**TASK ITEM:** The entries below should be output exactly as written.

====== RECORDS TO USE ======

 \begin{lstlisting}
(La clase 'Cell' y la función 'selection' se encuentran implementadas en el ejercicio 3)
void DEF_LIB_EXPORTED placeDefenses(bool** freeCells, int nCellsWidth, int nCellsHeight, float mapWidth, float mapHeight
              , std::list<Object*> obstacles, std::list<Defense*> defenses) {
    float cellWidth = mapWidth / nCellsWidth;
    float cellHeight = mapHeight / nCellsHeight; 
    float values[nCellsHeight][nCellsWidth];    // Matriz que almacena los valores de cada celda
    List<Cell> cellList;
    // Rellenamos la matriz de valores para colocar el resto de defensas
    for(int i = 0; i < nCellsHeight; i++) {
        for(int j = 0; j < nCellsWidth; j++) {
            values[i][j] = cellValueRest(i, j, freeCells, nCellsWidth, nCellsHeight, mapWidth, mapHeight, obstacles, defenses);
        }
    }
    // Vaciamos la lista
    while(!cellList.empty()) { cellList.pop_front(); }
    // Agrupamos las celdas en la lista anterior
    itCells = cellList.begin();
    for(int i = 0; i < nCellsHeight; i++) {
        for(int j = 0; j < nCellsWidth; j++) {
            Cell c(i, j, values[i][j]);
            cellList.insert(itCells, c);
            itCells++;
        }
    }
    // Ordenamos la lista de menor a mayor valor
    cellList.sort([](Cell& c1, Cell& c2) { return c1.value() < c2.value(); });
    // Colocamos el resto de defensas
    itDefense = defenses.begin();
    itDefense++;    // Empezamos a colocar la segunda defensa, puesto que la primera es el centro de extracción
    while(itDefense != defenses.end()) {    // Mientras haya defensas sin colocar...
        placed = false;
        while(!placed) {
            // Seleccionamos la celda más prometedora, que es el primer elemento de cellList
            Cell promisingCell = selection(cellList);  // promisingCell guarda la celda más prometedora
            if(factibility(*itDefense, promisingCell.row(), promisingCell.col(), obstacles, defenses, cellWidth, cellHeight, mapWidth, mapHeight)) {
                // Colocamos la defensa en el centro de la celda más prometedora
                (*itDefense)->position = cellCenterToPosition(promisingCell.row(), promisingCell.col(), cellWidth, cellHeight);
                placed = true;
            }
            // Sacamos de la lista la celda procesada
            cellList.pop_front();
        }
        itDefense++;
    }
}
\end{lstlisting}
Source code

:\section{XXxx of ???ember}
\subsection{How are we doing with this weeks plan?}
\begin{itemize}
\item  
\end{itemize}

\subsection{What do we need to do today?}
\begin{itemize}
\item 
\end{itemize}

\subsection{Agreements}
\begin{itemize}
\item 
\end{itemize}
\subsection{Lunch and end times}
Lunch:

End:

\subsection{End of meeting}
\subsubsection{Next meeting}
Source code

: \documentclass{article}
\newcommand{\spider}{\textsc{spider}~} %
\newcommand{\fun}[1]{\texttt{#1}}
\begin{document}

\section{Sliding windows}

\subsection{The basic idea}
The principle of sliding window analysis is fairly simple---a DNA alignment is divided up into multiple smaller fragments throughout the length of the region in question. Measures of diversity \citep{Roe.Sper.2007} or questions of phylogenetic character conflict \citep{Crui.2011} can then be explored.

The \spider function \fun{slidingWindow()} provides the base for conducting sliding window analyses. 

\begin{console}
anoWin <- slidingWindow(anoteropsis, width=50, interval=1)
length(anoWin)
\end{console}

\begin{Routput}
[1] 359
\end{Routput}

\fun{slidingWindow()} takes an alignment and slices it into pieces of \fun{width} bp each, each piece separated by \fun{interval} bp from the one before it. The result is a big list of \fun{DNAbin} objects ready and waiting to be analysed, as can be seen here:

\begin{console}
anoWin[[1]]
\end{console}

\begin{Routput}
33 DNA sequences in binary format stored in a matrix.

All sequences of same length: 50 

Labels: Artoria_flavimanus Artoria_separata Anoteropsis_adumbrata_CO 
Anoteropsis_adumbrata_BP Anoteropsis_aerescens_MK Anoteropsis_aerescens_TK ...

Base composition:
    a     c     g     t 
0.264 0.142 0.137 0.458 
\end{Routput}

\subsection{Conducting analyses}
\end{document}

======

**TASK RESPONSE:**
 \begin{lstlisting}
(La clase 'Cell' y la función 'selection' se encuentran implementadas en el ejercicio 3)
void DEF_LIB_EXPORTED placeDefenses(bool** freeCells, int nCellsWidth, int nCellsHeight, float mapWidth, float mapHeight
              , std::list<Object*> obstacles, std::list<Defense*> defenses) {
    float cellWidth = mapWidth / nCellsWidth;
    float cellHeight = mapHeight / nCellsHeight; 
    float values[nCellsHeight][nCellsWidth];    // Matriz que almacena los valores de cada celda
    List<Cell> cellList;
    // Rellenamos la matriz de valores para colocar el resto de defensas
    for(int i = 0; i < nCellsHeight; i++) {
        for(int j = 0; j < nCellsWidth; j++) {
            values[i][j] = cellValueRest(i, j, freeCells, nCellsWidth, nCellsHeight, mapWidth, mapHeight, obstacles, defenses);
        }
    }
    // Vaciamos la lista
    while(!cellList.empty()) { cellList.pop_front(); }
    // Agrupamos las celdas en la lista anterior
    itCells = cellList.begin();
    for(int i = 0; i < nCellsHeight; i++) {
        for(int j = 0; j < nCellsWidth; j++) {
            Cell c(i, j, values[i][j]);
            cellList.insert(itCells, c);
            itCells++;
        }
    }
    // Ordenamos la lista de menor a mayor valor
    cellList.sort([](Cell& c1, Cell& c2) { return c1.value() < c2.value(); });
    // Colocamos el resto de defensas
    itDefense = defenses.begin();
    itDefense++;    // Empezamos a colocar la segunda defensa, puesto que la primera es el centro de extracción
    while(itDefense != defenses.end()) {    // Mientras haya defensas sin colocar...
        placed = false;
        while(!placed) {
            // Seleccionamos la celda más prometedora, que es el primer elemento de cellList
            Cell promisingCell = selection(cellList);  // promisingCell guarda la celda más prometedora
            if(factibility(*itDefense, promisingCell.row(), promisingCell.col(), obstacles, defenses, cellWidth, cellHeight, mapWidth, mapHeight)) {
                // Colocamos la defensa en el centro de la celda más prometedora
                (*itDefense)->position = cellCenterToPosition(promisingCell.row(), promisingCell.col(), cellWidth, cellHeight);
                placed = true;
            }
            // Sacamos de la lista la celda procesada
            cellList.pop_front();
        }
        itDefense++;
    }
}
\end{lstlisting}
Source code

:\section{XXxx of ???ember}
\subsection{How are we doing with this weeks plan?}
\begin{itemize}
\item  
\end{itemize}

\subsection{What do we need to do today?}
\begin{itemize}
\item 
\end{itemize}

\subsection{Agreements}
\begin{itemize}
\item 
\end{itemize}
\subsection{Lunch and end times}
Lunch:

End:

\subsection{End of meeting}
\subsubsection{Next meeting}
Source code

: \documentclass{article}
\newcommand{\spider}{\textsc{spider}~} %
\newcommand{\fun}[1]{\texttt{#1}}
\begin{document}

\section{Sliding windows}

\subsection{The basic idea}
The principle of sliding window analysis is fairly simple---a DNA alignment is divided up into multiple smaller fragments throughout the length of the region in question. Measures of diversity \citep{Roe.Sper.2007} or questions of phylogenetic character conflict \citep{Crui.2011} can then be explored.

The \spider function \fun{slidingWindow()} provides the base for conducting sliding window analyses. 

\begin{console}
anoWin <- slidingWindow(anoteropsis, width=50, interval=1)
length(anoWin)
\end{console}

\begin{Routput}
[1] 359
\end{Routput}

\fun{slidingWindow()} takes an alignment and slices it into pieces of \fun{width} bp each, each piece separated by \fun{interval} bp from the one before it. The result is a big list of \fun{DNAbin} objects ready and waiting to be analysed, as can be seen here:

\begin{console}
anoWin[[1]]
\end{console}

\begin{Routput}
33 DNA sequences in binary format stored in a matrix.

All sequences of same length: 50 

Labels: Artoria_flavimanus Artoria_separata Anoteropsis_adumbrata_CO 
Anoteropsis_adumbrata_BP Anoteropsis_aerescens_MK Anoteropsis_aerescens_TK ...

Base composition:
    a     c     g     t 
0.264 0.142 0.137 0.458 
\end{Routput}

\subsection{Conducting analyses}
\end{document}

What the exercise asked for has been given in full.